2005 Federal Income Tax Analysis
Over the weekend I finished my 2005 federal income taxes. This was the most complex return for me due in part to the mid-year conversion of my house to a rental property.
Prior to finishing my 2005 taxes this weekend, I had started some work to get to this point:
-I had purchased Taxcut for $8.96 after rebates to help me with this year's taxes.
-At the end of 2005 I reserved $3,000 of my net worth as tax liability because after I quick analysis I thought I would owe a significant amount in taxes. Now that all the dust has settled this turned out to be significantly off; I am filing for refunds on both my state and federal taxes.
Where It Went
Here is a breakdown report from Taxcut of where my money went:
I am surprised that such a high percentage of my income went to federal taxes (16%). If I recall correctly I only paid about 12% in federal income taxes for 2004. I had assumed I would pay roughly the same percentage for my 2005 taxes.
Breakdown of My 2005 Tax Return
I maxed out my 2005 401(k) contributions and maxed out my 2005 IRA contributions in a Roth IRA.
I maxed out the capital gain losses mostly as a result from carryover losses from stock sales made a couple years ago.
Interest & Dividends
As detailed earlier, I increased my interest and dividend income in 2005.
Primary Residence Conversion
I had to do calculations to determine what mortgage interest and property taxes I could deduct for the early part of year in which I treated my house as a primary residence.
By far the most laborious part of my return, I had to calculate and document many items for the rental activity:
-cost basis for rental property used in rental activity
-cost basis for items used in the rental including the w/d, refrigerator, etc
-cost basis for bathroom remodel project
-insurance premiums including the % from 2004's premiums and the % from the premiums paid in 2005. This included dwelling and liability insurance.

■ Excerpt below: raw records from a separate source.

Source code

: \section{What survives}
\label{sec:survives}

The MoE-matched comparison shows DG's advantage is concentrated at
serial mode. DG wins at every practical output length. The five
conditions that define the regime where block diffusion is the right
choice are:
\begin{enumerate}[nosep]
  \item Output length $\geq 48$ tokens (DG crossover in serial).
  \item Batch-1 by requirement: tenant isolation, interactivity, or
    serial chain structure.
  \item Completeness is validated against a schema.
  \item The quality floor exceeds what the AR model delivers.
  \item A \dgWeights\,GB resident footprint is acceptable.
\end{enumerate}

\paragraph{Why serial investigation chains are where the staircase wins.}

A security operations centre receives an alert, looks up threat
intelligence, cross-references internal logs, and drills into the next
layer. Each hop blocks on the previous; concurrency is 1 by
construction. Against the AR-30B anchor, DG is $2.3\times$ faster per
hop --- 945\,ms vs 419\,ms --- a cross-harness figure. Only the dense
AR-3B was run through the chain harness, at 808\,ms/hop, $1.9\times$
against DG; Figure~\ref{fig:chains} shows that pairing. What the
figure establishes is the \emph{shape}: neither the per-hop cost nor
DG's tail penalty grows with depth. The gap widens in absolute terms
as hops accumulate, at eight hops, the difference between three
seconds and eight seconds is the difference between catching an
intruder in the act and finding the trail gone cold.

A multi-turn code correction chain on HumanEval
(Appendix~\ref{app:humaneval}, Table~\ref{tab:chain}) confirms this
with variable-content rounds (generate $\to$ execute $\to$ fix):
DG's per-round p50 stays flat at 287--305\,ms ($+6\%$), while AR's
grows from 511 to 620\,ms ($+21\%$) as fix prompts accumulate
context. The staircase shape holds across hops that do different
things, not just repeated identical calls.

-amount of mortgage interest and property taxes paid for the house after it was converted to a rental property
-utilities between when the house was converted to a rental property and when it was occupied
-cleaning and maintenance expenses including cleaning supplies, materials used for maintenance,
-standard mileage deduction, luckily I started using a log book to record my trips related to the rental activity so this was pretty easy
Tax Reduction Strategies for 2006
I don't really have any well defined strategies other than hopeful plans to purchase a new primary residence. If I buy a primary residence, the mortgage interest and property taxes will both help reduce my taxable income for the year. However, I haven't yet found the right opportunity for me. After going through my 2005 tax return, I can honestly say I really hope an opportunity presents itself in the near future.
Benchmarking with Fellow Personal Finance Blogger's Tax Returns:
Jane Dough paid about 12% in federal income tax.
Five Cent Nickel only paid about 3% in federal income tax (WOW!).
Madame X paid $11,624 in federal income taxes.
Update: Financial Freedumb paid 17.3% in federal income tax.
Update: Flexo paid 10.9% in federal income tax.